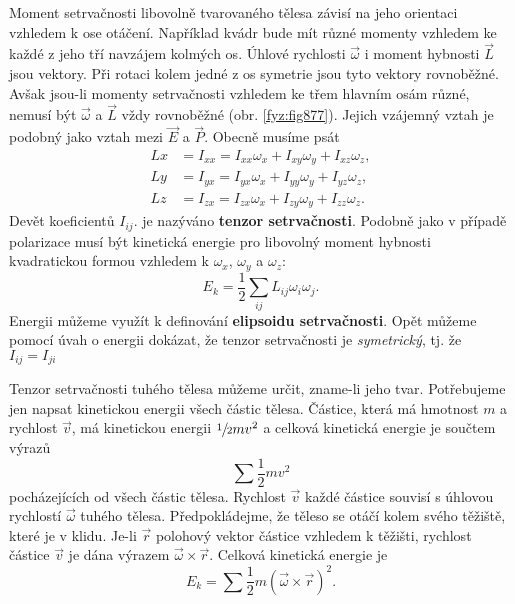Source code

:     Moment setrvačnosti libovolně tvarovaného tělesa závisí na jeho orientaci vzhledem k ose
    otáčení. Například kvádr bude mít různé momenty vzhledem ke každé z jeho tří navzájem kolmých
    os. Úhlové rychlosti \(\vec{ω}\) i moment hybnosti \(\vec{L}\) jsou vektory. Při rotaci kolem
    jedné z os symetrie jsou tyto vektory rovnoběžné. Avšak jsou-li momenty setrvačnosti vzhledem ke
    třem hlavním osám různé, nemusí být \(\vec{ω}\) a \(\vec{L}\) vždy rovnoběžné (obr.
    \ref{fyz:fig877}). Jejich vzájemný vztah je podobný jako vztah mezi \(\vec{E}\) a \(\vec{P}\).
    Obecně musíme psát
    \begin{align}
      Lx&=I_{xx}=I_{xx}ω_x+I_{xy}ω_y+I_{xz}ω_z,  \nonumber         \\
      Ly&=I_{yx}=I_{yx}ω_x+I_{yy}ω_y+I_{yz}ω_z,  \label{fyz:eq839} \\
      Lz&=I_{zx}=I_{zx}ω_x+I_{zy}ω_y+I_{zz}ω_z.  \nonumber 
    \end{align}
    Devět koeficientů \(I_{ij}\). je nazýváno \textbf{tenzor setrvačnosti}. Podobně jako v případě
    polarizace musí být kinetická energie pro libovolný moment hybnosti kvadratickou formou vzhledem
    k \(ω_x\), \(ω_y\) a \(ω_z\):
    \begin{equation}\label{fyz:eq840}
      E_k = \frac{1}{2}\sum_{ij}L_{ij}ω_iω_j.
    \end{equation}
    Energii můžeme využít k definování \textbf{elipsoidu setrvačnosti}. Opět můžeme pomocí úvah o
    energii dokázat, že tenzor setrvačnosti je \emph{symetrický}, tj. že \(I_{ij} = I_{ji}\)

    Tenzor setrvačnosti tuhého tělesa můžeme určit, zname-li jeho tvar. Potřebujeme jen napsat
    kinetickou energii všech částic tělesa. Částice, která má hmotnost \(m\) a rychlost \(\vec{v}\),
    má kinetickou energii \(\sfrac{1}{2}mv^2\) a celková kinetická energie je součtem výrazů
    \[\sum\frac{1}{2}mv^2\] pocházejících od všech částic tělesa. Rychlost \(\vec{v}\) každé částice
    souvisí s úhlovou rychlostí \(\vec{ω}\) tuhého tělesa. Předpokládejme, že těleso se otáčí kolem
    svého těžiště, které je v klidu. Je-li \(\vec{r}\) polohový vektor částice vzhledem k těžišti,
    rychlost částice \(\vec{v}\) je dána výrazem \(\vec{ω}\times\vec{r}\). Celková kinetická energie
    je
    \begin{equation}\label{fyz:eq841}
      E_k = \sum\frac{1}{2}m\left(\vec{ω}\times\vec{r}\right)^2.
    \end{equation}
※ ※ ※
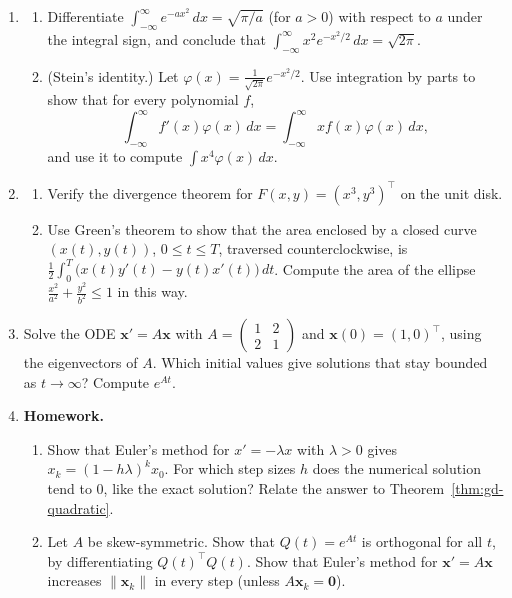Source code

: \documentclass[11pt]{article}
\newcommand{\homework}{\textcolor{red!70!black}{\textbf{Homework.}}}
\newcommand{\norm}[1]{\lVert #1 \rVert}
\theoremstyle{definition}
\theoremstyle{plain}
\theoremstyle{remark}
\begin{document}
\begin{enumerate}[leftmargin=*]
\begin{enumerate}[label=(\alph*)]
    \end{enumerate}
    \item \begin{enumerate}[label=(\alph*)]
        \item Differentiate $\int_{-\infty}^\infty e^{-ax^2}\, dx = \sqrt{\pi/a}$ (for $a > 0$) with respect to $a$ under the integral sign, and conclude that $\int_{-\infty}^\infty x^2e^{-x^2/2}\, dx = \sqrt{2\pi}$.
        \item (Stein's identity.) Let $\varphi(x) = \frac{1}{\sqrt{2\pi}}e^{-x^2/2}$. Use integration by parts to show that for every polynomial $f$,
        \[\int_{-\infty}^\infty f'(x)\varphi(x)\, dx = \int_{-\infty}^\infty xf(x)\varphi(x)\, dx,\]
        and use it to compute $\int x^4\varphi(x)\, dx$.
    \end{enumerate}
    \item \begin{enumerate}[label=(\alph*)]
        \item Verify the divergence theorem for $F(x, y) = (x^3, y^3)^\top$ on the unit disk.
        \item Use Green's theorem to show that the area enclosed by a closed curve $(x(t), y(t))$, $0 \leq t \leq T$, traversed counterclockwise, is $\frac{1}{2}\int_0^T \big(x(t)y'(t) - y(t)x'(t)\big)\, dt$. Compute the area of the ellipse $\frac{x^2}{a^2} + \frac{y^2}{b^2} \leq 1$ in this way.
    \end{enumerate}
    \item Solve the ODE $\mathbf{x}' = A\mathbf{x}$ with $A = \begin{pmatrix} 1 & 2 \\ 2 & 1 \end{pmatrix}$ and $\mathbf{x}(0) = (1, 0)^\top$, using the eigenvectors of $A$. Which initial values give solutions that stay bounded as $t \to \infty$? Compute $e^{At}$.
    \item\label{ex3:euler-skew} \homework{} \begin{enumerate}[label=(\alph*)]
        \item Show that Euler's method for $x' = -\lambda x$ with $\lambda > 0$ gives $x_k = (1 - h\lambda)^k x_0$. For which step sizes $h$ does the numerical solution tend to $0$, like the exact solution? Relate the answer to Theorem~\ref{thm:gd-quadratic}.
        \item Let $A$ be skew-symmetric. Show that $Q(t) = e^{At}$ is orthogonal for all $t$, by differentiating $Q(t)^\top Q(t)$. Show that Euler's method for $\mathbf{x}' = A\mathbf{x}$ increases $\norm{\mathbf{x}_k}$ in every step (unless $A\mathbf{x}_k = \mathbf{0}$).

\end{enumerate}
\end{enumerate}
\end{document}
※ ※ ※
**Directions for this task**
Scan the preceding listing for the string "jeho" and copy every line where it occurs.

**Problem solution**
:     Moment setrvačnosti libovolně tvarovaného tělesa závisí na jeho orientaci vzhledem k ose
    otáčení. Například kvádr bude mít různé momenty vzhledem ke každé z jeho tří navzájem kolmých
    Tenzor setrvačnosti tuhého tělesa můžeme určit, zname-li jeho tvar. Potřebujeme jen napsat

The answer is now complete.